Exercise prompt | Would you return the lines between the one holding "switching to another" and the one holding "are in the good", inclusive, and only those, exactly as they stand in the listing below?

Data for review |

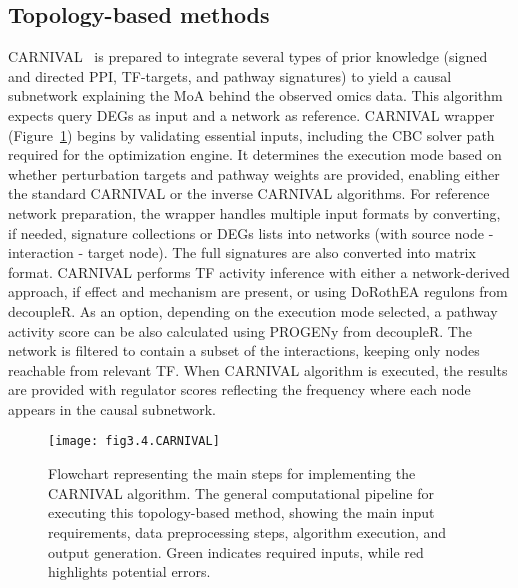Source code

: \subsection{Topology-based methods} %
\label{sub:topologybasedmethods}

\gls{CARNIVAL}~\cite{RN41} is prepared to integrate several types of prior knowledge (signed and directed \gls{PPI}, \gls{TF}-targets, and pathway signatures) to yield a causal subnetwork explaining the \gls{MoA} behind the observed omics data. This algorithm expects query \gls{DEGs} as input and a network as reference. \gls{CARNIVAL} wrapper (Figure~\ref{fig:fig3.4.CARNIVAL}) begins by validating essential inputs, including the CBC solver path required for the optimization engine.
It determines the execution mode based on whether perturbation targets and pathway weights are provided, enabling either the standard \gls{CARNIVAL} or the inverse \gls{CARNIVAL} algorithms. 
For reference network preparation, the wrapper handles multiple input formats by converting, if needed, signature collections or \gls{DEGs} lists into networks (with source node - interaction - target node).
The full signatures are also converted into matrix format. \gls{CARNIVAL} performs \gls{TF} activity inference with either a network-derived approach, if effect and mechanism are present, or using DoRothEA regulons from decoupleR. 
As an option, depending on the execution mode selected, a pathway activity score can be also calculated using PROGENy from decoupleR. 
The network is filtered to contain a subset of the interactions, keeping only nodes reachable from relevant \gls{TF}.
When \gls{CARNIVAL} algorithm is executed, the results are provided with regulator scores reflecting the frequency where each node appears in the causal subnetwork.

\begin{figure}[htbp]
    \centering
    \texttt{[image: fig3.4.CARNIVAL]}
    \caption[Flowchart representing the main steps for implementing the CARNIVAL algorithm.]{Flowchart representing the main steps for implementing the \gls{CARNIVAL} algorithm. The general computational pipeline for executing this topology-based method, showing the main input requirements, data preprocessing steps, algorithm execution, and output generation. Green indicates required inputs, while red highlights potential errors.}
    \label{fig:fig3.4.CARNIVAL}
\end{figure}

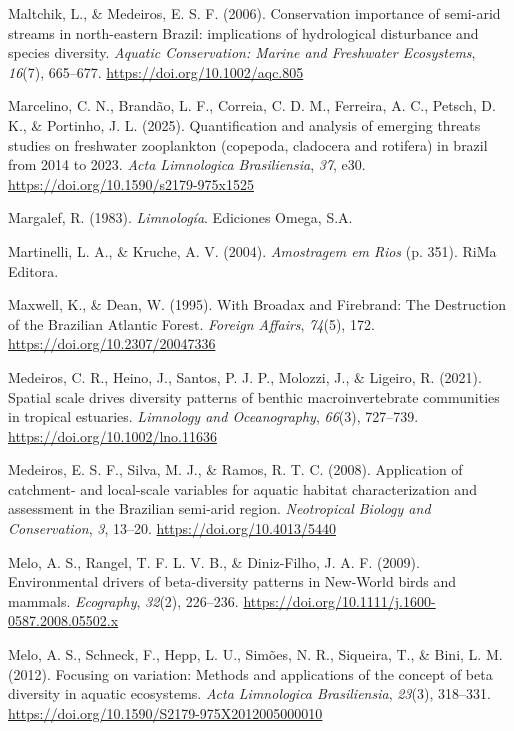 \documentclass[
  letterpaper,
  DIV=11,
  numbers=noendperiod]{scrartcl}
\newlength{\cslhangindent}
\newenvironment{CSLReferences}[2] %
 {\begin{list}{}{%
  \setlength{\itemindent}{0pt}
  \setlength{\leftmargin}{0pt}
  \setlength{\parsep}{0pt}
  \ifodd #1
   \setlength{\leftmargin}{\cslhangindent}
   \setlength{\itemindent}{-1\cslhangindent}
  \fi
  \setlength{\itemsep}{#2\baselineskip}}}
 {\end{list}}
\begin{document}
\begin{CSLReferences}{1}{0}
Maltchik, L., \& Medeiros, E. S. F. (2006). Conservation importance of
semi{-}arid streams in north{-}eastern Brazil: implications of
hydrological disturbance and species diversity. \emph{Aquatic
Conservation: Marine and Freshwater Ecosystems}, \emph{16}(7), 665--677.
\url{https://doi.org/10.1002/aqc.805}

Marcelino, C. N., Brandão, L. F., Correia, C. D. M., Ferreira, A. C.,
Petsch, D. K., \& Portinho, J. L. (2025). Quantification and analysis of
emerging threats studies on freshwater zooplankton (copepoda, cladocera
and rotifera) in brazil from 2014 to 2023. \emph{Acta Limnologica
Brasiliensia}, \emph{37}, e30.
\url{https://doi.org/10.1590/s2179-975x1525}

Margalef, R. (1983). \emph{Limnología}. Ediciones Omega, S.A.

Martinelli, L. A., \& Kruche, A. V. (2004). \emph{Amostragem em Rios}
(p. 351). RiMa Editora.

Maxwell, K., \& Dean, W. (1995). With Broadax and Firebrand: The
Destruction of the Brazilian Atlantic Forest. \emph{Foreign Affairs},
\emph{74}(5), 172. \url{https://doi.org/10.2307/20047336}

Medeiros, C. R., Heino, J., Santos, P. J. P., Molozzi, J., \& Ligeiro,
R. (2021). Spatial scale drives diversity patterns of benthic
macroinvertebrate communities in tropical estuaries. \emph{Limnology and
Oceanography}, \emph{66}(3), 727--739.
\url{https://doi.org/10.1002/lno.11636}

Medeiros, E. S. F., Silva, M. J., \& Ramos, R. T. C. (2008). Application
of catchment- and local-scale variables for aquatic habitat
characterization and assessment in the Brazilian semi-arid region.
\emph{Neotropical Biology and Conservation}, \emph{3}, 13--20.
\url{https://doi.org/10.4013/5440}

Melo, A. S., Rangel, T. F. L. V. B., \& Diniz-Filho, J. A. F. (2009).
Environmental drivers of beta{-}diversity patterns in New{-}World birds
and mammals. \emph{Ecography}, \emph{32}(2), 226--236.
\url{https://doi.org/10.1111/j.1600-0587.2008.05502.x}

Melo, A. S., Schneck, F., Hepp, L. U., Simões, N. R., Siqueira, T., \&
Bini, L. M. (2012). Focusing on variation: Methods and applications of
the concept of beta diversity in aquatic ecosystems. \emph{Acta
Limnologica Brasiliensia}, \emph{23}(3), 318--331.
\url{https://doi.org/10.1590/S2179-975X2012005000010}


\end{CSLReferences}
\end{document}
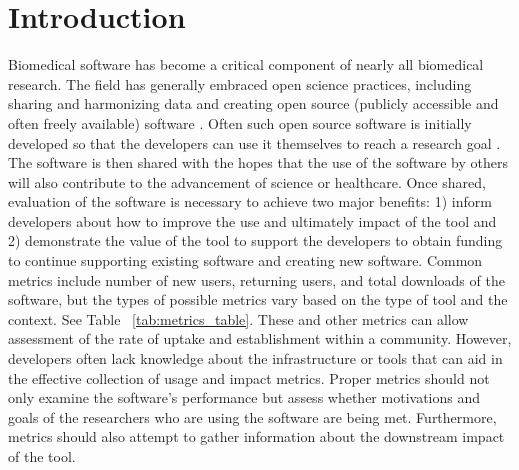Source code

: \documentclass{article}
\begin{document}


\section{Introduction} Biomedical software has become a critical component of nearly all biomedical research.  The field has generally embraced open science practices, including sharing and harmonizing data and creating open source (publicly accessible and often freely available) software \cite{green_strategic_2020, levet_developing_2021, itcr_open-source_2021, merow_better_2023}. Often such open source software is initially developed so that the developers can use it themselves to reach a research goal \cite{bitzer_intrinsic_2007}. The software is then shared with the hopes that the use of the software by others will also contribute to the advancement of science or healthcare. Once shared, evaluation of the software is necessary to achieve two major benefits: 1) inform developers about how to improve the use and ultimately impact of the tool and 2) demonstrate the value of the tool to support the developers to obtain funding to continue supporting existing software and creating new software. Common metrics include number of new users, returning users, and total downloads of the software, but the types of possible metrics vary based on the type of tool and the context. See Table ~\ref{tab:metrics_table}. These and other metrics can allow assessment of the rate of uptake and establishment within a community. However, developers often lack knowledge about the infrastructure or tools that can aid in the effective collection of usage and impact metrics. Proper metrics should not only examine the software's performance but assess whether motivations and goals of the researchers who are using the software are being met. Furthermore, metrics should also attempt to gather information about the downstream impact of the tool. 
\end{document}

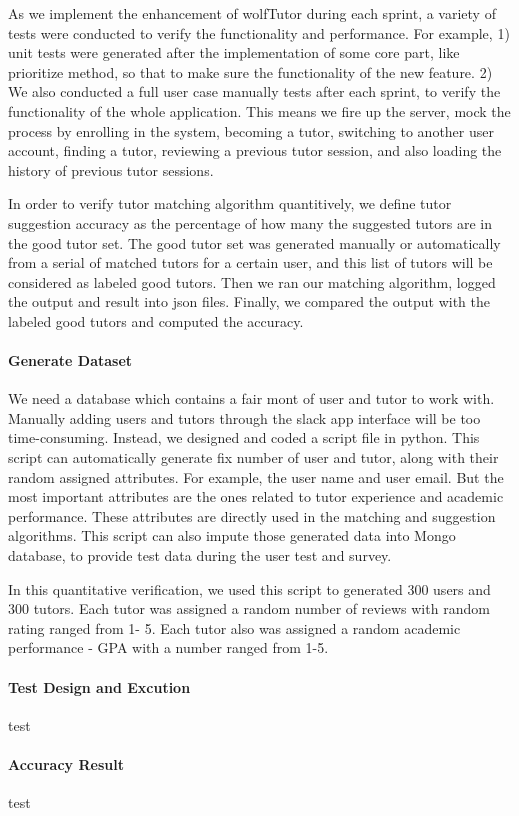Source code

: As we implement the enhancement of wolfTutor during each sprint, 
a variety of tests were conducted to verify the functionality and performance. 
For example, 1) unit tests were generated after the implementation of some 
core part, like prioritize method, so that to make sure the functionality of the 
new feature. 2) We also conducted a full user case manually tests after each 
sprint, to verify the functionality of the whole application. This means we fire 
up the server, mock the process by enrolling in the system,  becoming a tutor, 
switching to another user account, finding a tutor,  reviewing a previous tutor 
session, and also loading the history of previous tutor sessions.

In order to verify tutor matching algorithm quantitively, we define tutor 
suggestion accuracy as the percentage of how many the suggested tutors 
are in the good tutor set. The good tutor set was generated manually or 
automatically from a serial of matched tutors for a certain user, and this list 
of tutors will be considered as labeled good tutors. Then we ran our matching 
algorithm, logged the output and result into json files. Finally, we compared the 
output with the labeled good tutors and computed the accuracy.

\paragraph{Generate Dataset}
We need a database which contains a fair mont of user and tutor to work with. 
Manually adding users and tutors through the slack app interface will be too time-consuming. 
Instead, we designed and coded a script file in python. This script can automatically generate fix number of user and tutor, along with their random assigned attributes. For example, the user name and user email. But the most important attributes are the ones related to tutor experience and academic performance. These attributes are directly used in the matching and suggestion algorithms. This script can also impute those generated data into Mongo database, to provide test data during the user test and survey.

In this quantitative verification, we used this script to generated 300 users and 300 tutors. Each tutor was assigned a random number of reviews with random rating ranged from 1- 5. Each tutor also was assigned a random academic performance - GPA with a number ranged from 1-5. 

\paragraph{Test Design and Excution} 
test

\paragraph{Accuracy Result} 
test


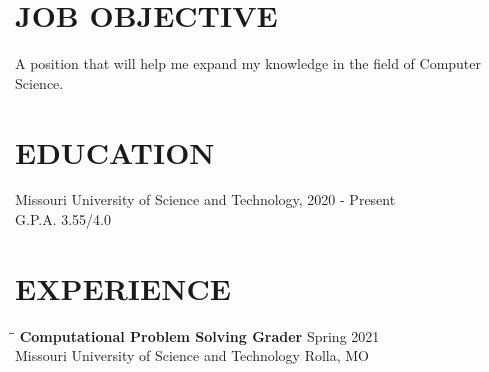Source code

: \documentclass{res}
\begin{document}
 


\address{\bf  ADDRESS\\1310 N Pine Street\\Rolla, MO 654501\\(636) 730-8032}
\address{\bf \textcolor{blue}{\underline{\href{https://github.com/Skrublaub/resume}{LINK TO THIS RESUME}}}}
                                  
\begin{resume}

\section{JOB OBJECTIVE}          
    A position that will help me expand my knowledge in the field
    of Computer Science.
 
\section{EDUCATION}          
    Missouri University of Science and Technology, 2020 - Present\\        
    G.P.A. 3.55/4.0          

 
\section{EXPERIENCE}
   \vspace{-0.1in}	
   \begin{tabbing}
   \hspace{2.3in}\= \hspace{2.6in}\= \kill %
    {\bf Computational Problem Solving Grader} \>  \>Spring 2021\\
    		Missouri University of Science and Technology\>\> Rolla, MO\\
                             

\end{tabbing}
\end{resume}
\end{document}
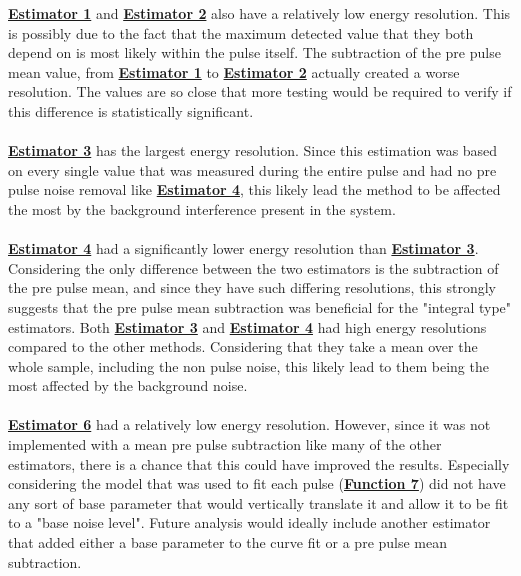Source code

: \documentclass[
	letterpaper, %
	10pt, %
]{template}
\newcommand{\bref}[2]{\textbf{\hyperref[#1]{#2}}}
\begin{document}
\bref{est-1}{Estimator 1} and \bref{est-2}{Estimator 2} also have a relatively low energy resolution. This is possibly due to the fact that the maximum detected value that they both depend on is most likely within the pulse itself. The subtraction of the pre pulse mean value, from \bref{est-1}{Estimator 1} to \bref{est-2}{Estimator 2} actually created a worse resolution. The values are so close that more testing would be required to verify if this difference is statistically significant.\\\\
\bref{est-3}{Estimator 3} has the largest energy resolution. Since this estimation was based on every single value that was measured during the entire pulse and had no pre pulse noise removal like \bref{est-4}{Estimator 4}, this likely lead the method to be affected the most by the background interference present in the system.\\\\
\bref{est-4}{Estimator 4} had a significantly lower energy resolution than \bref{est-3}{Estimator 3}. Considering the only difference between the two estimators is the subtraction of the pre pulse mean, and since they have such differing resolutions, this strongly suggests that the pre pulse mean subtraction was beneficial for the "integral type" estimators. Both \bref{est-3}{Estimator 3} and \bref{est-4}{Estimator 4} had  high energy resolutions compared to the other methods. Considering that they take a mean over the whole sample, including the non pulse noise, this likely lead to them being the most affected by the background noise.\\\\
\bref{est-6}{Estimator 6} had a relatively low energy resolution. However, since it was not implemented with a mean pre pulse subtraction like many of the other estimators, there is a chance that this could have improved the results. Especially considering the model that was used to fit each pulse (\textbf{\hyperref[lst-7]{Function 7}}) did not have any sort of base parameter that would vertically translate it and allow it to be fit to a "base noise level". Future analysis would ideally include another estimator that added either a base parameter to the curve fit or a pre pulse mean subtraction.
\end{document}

Solved exercise |
switching to another user account, finding a tutor,  reviewing a previous tutor 
session, and also loading the history of previous tutor sessions.

In order to verify tutor matching algorithm quantitively, we define tutor 
suggestion accuracy as the percentage of how many the suggested tutors 
are in the good tutor set. The good tutor set was generated manually or 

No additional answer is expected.